Directions for this task
Each record that follows goes into your reply unchanged; the pictures do not.

=== Section Start ===

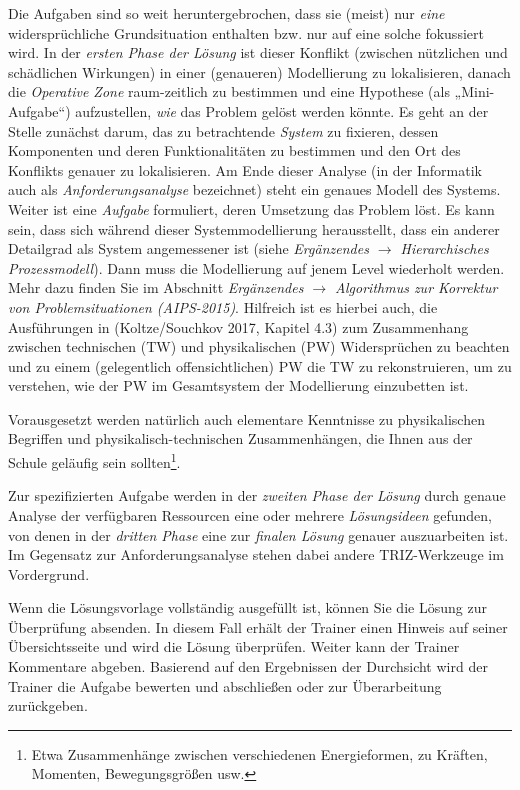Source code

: \documentclass[11pt,a4paper]{article}
\begin{document}
Die Aufgaben sind so weit heruntergebrochen, dass sie (meist) nur \emph{eine}
widersprüchliche Grundsituation enthalten bzw. nur auf eine solche fokussiert
wird.  In der \emph{ersten Phase der Lösung} ist dieser Konflikt (zwischen
nützlichen und schädlichen Wirkungen) in einer (genaueren) Modellierung zu
lokalisieren, danach die \emph{Operative Zone} raum-zeitlich zu bestimmen und
eine Hypothese (als „Mini-Aufgabe“) aufzustellen, \emph{wie} das Problem
gelöst werden könnte. Es geht an der Stelle zunächst darum, das zu
betrachtende \emph{System} zu fixieren, dessen Komponenten und deren
Funktionalitäten zu bestimmen und den Ort des Konflikts genauer zu
lokalisieren.  Am Ende dieser Analyse (in der Informatik auch als
\emph{Anforderungsanalyse} bezeichnet) steht ein genaues Modell des Systems.
Weiter ist eine \emph{Aufgabe} formuliert, deren Umsetzung das Problem löst.
Es kann sein, dass sich während dieser Systemmodellierung herausstellt, dass
ein anderer Detailgrad als System angemessener ist (siehe \emph{Ergänzendes
  $\to$ Hierarchisches Prozessmodell}).  Dann muss die Modellierung auf jenem
Level wiederholt werden. Mehr dazu finden Sie im Abschnitt \emph{Ergänzendes
  $\to$ Algorithmus zur Korrektur von Problemsituationen (AIPS-2015)}.
Hilfreich ist es hierbei auch, die Ausführungen in (Koltze/Souchkov 2017,
Kapitel 4.3) zum Zusammenhang zwischen technischen (TW) und physikalischen
(PW) Widersprüchen zu beachten und zu einem (gelegentlich offensichtlichen) PW
die TW zu rekonstruieren, um zu verstehen, wie der PW im Gesamtsystem der
Modellierung einzubetten ist.

Vorausgesetzt werden natürlich auch elementare Kenntnisse zu physikalischen
Begriffen und physikalisch-technischen Zusammenhängen, die Ihnen aus der
Schule geläufig sein sollten\footnote{Etwa Zusammenhänge zwischen
  verschiedenen Energieformen, zu Kräften, Momenten, Bewegungsgrößen usw.}.

Zur spezifizierten Aufgabe werden in der \emph{zweiten Phase der Lösung} durch
genaue Analyse der verfügbaren Ressourcen eine oder mehrere
\emph{Lösungsideen} gefunden, von denen in der \emph{dritten Phase} eine zur
\emph{finalen Lösung} genauer auszuarbeiten ist.  Im Gegensatz zur
Anforderungsanalyse stehen dabei andere TRIZ-Werkzeuge im Vordergrund.

Wenn die Lösungsvorlage vollständig ausgefüllt ist, können Sie die Lösung zur
Überprüfung absenden. In diesem Fall erhält der Trainer einen Hinweis auf
seiner Übersichtsseite und wird die Lösung überprüfen.  Weiter kann der
Trainer Kommentare abgeben. Basierend auf den Ergebnissen der Durchsicht wird
der Trainer die Aufgabe bewerten und abschließen oder zur Überarbeitung
zurückgeben.
\end{document}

=== Section End ===

Task response
Source code

: \documentclass[11pt,a4paper]{article}
\begin{document}
Die Aufgaben sind so weit heruntergebrochen, dass sie (meist) nur \emph{eine}
widersprüchliche Grundsituation enthalten bzw. nur auf eine solche fokussiert
wird.  In der \emph{ersten Phase der Lösung} ist dieser Konflikt (zwischen
nützlichen und schädlichen Wirkungen) in einer (genaueren) Modellierung zu
lokalisieren, danach die \emph{Operative Zone} raum-zeitlich zu bestimmen und
eine Hypothese (als „Mini-Aufgabe“) aufzustellen, \emph{wie} das Problem
gelöst werden könnte. Es geht an der Stelle zunächst darum, das zu
betrachtende \emph{System} zu fixieren, dessen Komponenten und deren
Funktionalitäten zu bestimmen und den Ort des Konflikts genauer zu
lokalisieren.  Am Ende dieser Analyse (in der Informatik auch als
\emph{Anforderungsanalyse} bezeichnet) steht ein genaues Modell des Systems.
Weiter ist eine \emph{Aufgabe} formuliert, deren Umsetzung das Problem löst.
Es kann sein, dass sich während dieser Systemmodellierung herausstellt, dass
ein anderer Detailgrad als System angemessener ist (siehe \emph{Ergänzendes
  $\to$ Hierarchisches Prozessmodell}).  Dann muss die Modellierung auf jenem
Level wiederholt werden. Mehr dazu finden Sie im Abschnitt \emph{Ergänzendes
  $\to$ Algorithmus zur Korrektur von Problemsituationen (AIPS-2015)}.
Hilfreich ist es hierbei auch, die Ausführungen in (Koltze/Souchkov 2017,
Kapitel 4.3) zum Zusammenhang zwischen technischen (TW) und physikalischen
(PW) Widersprüchen zu beachten und zu einem (gelegentlich offensichtlichen) PW
die TW zu rekonstruieren, um zu verstehen, wie der PW im Gesamtsystem der
Modellierung einzubetten ist.

Vorausgesetzt werden natürlich auch elementare Kenntnisse zu physikalischen
Begriffen und physikalisch-technischen Zusammenhängen, die Ihnen aus der
Schule geläufig sein sollten\footnote{Etwa Zusammenhänge zwischen
  verschiedenen Energieformen, zu Kräften, Momenten, Bewegungsgrößen usw.}.

Zur spezifizierten Aufgabe werden in der \emph{zweiten Phase der Lösung} durch
genaue Analyse der verfügbaren Ressourcen eine oder mehrere
\emph{Lösungsideen} gefunden, von denen in der \emph{dritten Phase} eine zur
\emph{finalen Lösung} genauer auszuarbeiten ist.  Im Gegensatz zur
Anforderungsanalyse stehen dabei andere TRIZ-Werkzeuge im Vordergrund.

Wenn die Lösungsvorlage vollständig ausgefüllt ist, können Sie die Lösung zur
Überprüfung absenden. In diesem Fall erhält der Trainer einen Hinweis auf
seiner Übersichtsseite und wird die Lösung überprüfen.  Weiter kann der
Trainer Kommentare abgeben. Basierend auf den Ergebnissen der Durchsicht wird
der Trainer die Aufgabe bewerten und abschließen oder zur Überarbeitung
zurückgeben.
\end{document}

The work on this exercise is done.